Israel was present at the 1983 Eurovision Song Contest, which was held in Munich, Germany. Their entry was "Hi"(Chai) Alive, written by Ehud Manor, composed by the previous year's Israeli representative Avi Toledano, and performed by Ofra Haza. The song was selected through Israel's traditional national final, the Kdam Eurovision.

Before Eurovision

Kdam Eurovision 1983 
Israel's national final was held on 5 March 1983 at the Jerusalem Theatre and was co-hosted by Daniel Pe'er (who also co-hosted the 1979 international final in Jerusalem) and Dalia Mazor. One of the competitors was Pe'er's 1979 co-host Yardena Arazi, who also competed as a member of Chocolate, Menta, Mastik in the 1976 contest. Arazi finished second, as she had in the previous year's national selection, and would later claim that the votes were incorrectly tallied and she, not Haza, had actually earned the ticket to Munich. However, she did not want to appear to be a sore loser, and let Haza take the victory. Arazi would later compete once again in the following Kdam in 1985 (as Israel sat the 1984 contest out due to coinciding with Yom HaZikaron), finishing third, co-hosted the 1987 Kdam, and would eventually be internally selected by the IBA in 1988, performing all the songs in the Kdam (including the eventual entry "Ben Adam"). The winner was chosen through several regional juries.

At Eurovision 
Both Ofra Haza and conductor Nansi Silviu Brandes remarked that competing in Munich held a special significance to the Israeli delegation. 1983 marked eleven years from the Munich Olympic Massacre, which saw the murder of several Israeli Olympic athletes. Additionally, following a somber visit to the Dachau concentration camp, Haza noted what significance there would be to an Israeli song winning in Germany, particularly one with a message of "all of Israel [being] alive." British commentator Terry Wogan remarked prior to their performance that the song and Haza's vocals had been well-received in rehearsals, and that Israel were now considered "a sleeper" to potentially win the contest. 

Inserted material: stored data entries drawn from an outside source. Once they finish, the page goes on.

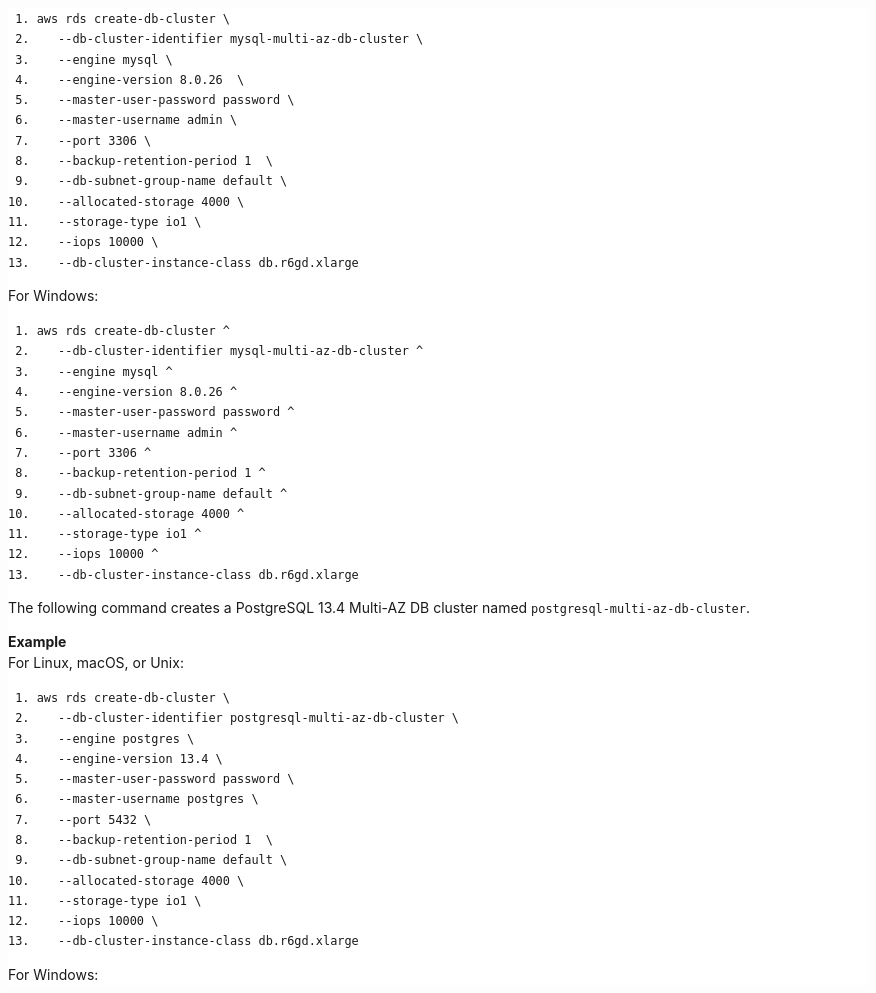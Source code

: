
 ```
 1. aws rds create-db-cluster \
 2.    --db-cluster-identifier mysql-multi-az-db-cluster \
 3.    --engine mysql \
 4.    --engine-version 8.0.26  \
 5.    --master-user-password password \
 6.    --master-username admin \
 7.    --port 3306 \
 8.    --backup-retention-period 1  \
 9.    --db-subnet-group-name default \
10.    --allocated-storage 4000 \
11.    --storage-type io1 \
12.    --iops 10000 \
13.    --db-cluster-instance-class db.r6gd.xlarge
```
For Windows:  

```
 1. aws rds create-db-cluster ^
 2.    --db-cluster-identifier mysql-multi-az-db-cluster ^
 3.    --engine mysql ^
 4.    --engine-version 8.0.26 ^
 5.    --master-user-password password ^
 6.    --master-username admin ^
 7.    --port 3306 ^
 8.    --backup-retention-period 1 ^
 9.    --db-subnet-group-name default ^
10.    --allocated-storage 4000 ^
11.    --storage-type io1 ^
12.    --iops 10000 ^
13.    --db-cluster-instance-class db.r6gd.xlarge
```

The following command creates a PostgreSQL 13\.4 Multi\-AZ DB cluster named `postgresql-multi-az-db-cluster`\.

**Example**  
For Linux, macOS, or Unix:  

```
 1. aws rds create-db-cluster \
 2.    --db-cluster-identifier postgresql-multi-az-db-cluster \
 3.    --engine postgres \
 4.    --engine-version 13.4 \
 5.    --master-user-password password \
 6.    --master-username postgres \
 7.    --port 5432 \
 8.    --backup-retention-period 1  \
 9.    --db-subnet-group-name default \
10.    --allocated-storage 4000 \
11.    --storage-type io1 \
12.    --iops 10000 \
13.    --db-cluster-instance-class db.r6gd.xlarge
```
For Windows:  
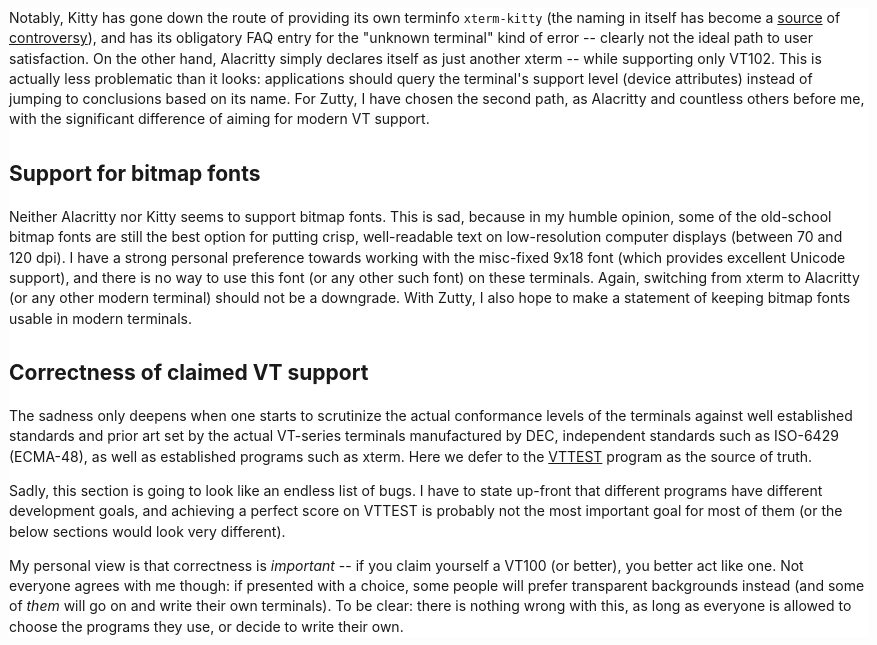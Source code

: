 
Notably, Kitty has gone down the route of providing its own terminfo
`xterm-kitty` (the naming in itself has become a
[source](https://lists.nongnu.org/archive/html/bug-ncurses/2018-12/msg00015.html)
of
[controversy](https://lists.nongnu.org/archive/html/bug-ncurses/2018-09/msg00007.html)),
and has its obligatory FAQ entry for the "unknown terminal" kind of
error -- clearly not the ideal path to user satisfaction. On the other
hand, Alacritty simply declares itself as just another xterm -- while
supporting only VT102. This is actually less problematic than it
looks: applications should query the terminal's support level (device
attributes) instead of jumping to conclusions based on its name. For
Zutty, I have chosen the second path, as Alacritty and countless
others before me, with the significant difference of aiming for modern
VT support.


## Support for bitmap fonts

Neither Alacritty nor Kitty seems to support bitmap fonts. This is
sad, because in my humble opinion, some of the old-school bitmap fonts
are still the best option for putting crisp, well-readable text on
low-resolution computer displays (between 70 and 120 dpi).  I have a
strong personal preference towards working with the misc-fixed 9x18
font (which provides excellent Unicode support), and there is no way
to use this font (or any other such font) on these terminals.  Again,
switching from xterm to Alacritty (or any other modern terminal)
should not be a downgrade. With Zutty, I also hope to make a statement
of keeping bitmap fonts usable in modern terminals.


## Correctness of claimed VT support

The sadness only deepens when one starts to scrutinize the actual
conformance levels of the terminals against well established standards
and prior art set by the actual VT-series terminals manufactured by
DEC, independent standards such as ISO-6429 (ECMA-48), as well as
established programs such as xterm. Here we defer to the [VTTEST]
program as the source of truth.

Sadly, this section is going to look like an endless list of bugs. I
have to state up-front that different programs have different
development goals, and achieving a perfect score on VTTEST is probably
not the most important goal for most of them (or the below sections
would look very different).

My personal view is that correctness is *important* -- if you claim
yourself a VT100 (or better), you better act like one. Not everyone
agrees with me though: if presented with a choice, some people will
prefer transparent backgrounds instead (and some of *them* will go on
and write their own terminals). To be clear: there is nothing wrong
with this, as long as everyone is allowed to choose the programs they
use, or decide to write their own.


[Zutty]:                   /zutty
[How Zutty works]:         /2020/11/How-Zutty-works
[VTTEST]:                  https://invisible-island.net/vttest/vttest.html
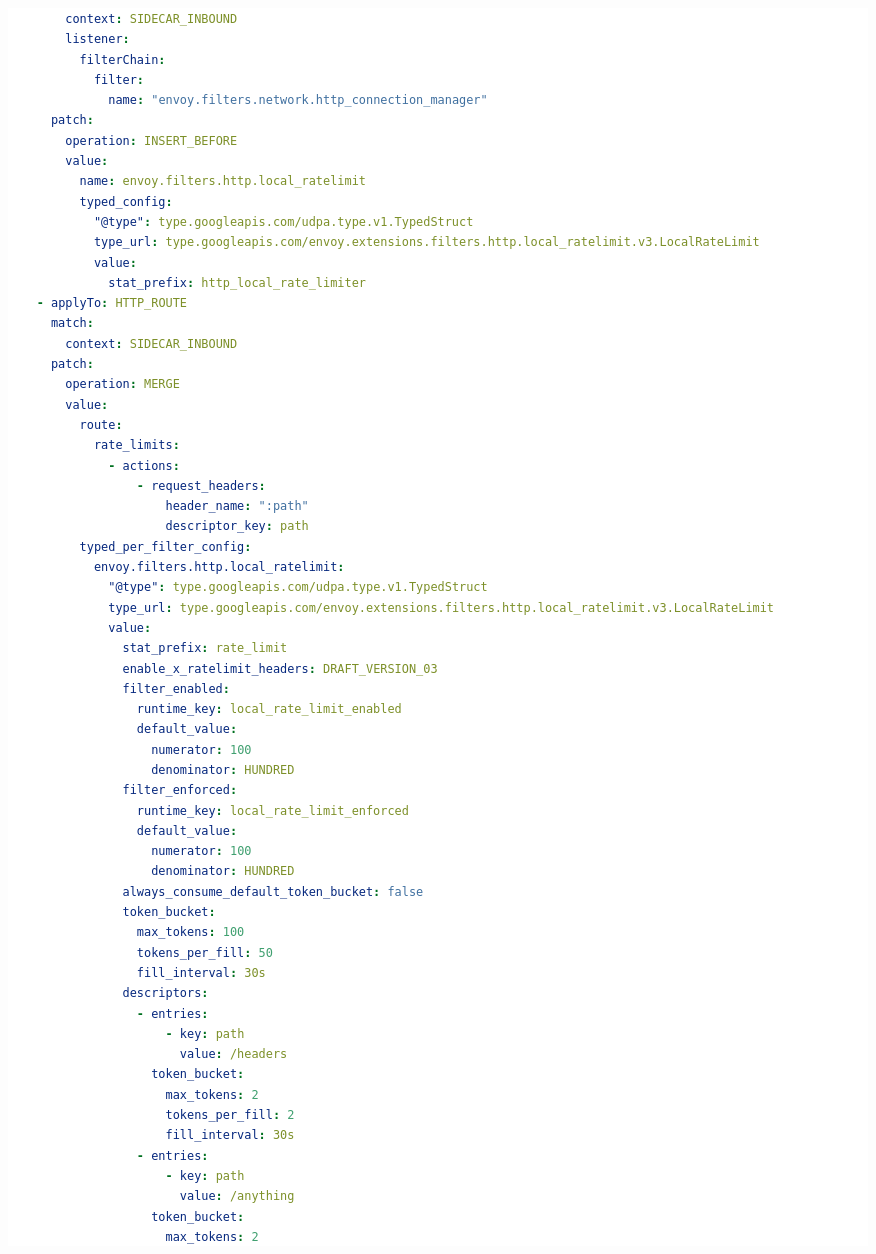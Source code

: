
 ```yaml
        context: SIDECAR_INBOUND
        listener:
          filterChain:
            filter:
              name: "envoy.filters.network.http_connection_manager"
      patch:
        operation: INSERT_BEFORE
        value:
          name: envoy.filters.http.local_ratelimit
          typed_config:
            "@type": type.googleapis.com/udpa.type.v1.TypedStruct
            type_url: type.googleapis.com/envoy.extensions.filters.http.local_ratelimit.v3.LocalRateLimit
            value:
              stat_prefix: http_local_rate_limiter
    - applyTo: HTTP_ROUTE
      match:
        context: SIDECAR_INBOUND
      patch:
        operation: MERGE
        value:
          route:
            rate_limits:
              - actions:
                  - request_headers:
                      header_name: ":path"
                      descriptor_key: path
          typed_per_filter_config:
            envoy.filters.http.local_ratelimit:
              "@type": type.googleapis.com/udpa.type.v1.TypedStruct
              type_url: type.googleapis.com/envoy.extensions.filters.http.local_ratelimit.v3.LocalRateLimit
              value:
                stat_prefix: rate_limit
                enable_x_ratelimit_headers: DRAFT_VERSION_03
                filter_enabled:
                  runtime_key: local_rate_limit_enabled
                  default_value:
                    numerator: 100
                    denominator: HUNDRED
                filter_enforced:
                  runtime_key: local_rate_limit_enforced
                  default_value:
                    numerator: 100
                    denominator: HUNDRED
                always_consume_default_token_bucket: false
                token_bucket:
                  max_tokens: 100
                  tokens_per_fill: 50
                  fill_interval: 30s
                descriptors:
                  - entries:
                      - key: path
                        value: /headers
                    token_bucket:
                      max_tokens: 2
                      tokens_per_fill: 2
                      fill_interval: 30s
                  - entries:
                      - key: path
                        value: /anything
                    token_bucket:
                      max_tokens: 2
```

Israel performed sixteenth on the night of the contest, following Denmark and preceding Portugal. Unlike the previous year, in which Avi Toledano's "Hora" coming second was still a fair distance behind winner Germany, "Hi" was in contention through most of the voting, with two countries (Austria and the Netherlands) awarding Israel a maximum 12 points. Indeed, nine countries had Israel in their top three (including ten points from Belgium, host country Germany, eventual winner Luxembourg, Portugal, the United Kingdom, and Yugoslavia; and eight points from France), all but two rated them five points or higher (Greece and Italy, who each awarded three points), and only two more (Cyprus and Turkey) failed to award Israel any points at all. Nevertheless, this proved to make all the difference, as by the end of the voting it left Israel six points adrift of winning the contest. 

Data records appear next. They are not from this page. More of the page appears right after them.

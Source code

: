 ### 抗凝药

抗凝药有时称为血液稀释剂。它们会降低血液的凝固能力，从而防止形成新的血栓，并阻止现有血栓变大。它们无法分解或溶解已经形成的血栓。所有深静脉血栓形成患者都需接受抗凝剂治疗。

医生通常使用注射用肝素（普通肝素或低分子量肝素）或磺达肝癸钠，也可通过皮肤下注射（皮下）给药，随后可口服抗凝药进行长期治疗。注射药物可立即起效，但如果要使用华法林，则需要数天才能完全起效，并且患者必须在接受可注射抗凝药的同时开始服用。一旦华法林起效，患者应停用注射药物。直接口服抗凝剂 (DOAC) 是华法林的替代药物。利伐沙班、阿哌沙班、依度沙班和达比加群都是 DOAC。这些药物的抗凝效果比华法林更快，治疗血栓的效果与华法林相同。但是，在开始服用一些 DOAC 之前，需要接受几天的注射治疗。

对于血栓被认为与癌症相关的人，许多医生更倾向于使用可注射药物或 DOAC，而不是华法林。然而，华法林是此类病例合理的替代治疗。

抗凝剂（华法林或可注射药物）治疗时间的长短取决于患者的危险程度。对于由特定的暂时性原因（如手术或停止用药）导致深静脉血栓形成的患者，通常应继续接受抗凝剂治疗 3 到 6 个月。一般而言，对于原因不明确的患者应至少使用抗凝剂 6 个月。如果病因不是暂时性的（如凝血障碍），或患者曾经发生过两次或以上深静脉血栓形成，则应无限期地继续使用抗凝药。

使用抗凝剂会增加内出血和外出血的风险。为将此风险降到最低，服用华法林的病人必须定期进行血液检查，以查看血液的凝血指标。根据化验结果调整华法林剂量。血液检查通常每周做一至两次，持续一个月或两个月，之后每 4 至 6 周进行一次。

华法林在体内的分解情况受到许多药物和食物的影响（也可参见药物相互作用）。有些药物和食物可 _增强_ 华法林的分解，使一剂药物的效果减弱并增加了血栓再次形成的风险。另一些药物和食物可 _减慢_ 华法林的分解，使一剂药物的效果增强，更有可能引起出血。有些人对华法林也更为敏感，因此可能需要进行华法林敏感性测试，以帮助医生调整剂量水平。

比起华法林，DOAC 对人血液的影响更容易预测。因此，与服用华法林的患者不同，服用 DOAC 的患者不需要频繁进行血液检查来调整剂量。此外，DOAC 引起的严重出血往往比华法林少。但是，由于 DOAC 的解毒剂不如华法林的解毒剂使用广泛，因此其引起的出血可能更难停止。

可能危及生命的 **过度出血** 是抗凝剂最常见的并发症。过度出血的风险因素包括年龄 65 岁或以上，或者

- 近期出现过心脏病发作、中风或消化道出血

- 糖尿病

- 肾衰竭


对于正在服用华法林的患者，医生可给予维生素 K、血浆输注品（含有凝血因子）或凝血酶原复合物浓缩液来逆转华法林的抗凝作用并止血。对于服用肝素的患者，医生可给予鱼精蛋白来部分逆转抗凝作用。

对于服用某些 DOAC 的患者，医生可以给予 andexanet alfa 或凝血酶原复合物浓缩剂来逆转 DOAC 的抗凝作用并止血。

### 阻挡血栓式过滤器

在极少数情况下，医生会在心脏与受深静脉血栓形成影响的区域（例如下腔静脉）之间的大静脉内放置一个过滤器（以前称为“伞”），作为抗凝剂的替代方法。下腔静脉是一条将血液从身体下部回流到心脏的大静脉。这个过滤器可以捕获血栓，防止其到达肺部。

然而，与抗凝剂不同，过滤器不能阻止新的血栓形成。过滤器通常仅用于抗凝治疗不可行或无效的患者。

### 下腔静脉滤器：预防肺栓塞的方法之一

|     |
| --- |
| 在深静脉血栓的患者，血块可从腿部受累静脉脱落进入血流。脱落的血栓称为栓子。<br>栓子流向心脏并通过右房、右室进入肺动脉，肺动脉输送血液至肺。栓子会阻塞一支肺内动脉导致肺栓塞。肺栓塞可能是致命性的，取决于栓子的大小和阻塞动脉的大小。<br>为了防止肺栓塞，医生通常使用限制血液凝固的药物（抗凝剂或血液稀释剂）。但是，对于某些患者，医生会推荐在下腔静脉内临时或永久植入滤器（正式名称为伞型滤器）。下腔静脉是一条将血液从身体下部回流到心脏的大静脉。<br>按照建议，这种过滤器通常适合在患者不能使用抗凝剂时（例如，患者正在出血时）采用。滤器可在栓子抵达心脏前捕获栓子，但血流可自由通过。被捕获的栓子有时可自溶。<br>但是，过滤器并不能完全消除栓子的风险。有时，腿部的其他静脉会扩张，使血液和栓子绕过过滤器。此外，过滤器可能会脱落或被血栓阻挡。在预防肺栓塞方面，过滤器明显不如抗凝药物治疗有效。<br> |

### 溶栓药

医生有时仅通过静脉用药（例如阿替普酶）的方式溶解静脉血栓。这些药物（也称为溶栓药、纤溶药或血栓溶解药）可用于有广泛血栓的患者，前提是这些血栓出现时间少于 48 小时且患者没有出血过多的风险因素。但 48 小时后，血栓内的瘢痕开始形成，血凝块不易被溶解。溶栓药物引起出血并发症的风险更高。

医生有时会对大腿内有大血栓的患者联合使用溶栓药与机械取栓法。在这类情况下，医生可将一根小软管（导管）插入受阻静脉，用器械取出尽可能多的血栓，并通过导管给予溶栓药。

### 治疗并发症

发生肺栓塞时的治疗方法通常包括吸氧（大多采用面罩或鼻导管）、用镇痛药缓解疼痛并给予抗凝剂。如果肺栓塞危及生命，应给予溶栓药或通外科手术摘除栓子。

It was the second consecutive silver finish for Israel, and, as was the case the year before, the Israeli jury awarded twelve points to the winning song, in this case Luxembourg's Corinne Hermes with "Si la vie est cadeau".

Voting

After Eurovision 
Ofra Haza went on to have a successful international career following her Eurovision participation. 1984 saw the release of her album Yemenite Songs, a collection of Yemeni Jewish songs and poems recalling Haza's heritage. It included her version of Rabbi Shalom Shabazi's poem "Im Nin'alu", which was remixed by Izhar Ashdot in 1987 and became a major hit in Europe the year after. Her international debut album, Shaday (1988), wound up selling over a million copies worldwide. 

Her 1992 album Kirya became the first Israeli album to be nominated for a Grammy, and in 1994 she performed at the Nobel Peace Prize Concert, an achievement she shares with a handful of fellow Eurovision contestants, including Secret Garden, Jan Werner Danielsen, Alexander Rybak, Il Volo, and Wenche Myhre. She provided the voice of Yocheved in 1998's The Prince of Egypt for eighteen different international versions. She died in 2000 of AIDS-related pneumonia, but remains an influential and highly popular figure in Israel to this day.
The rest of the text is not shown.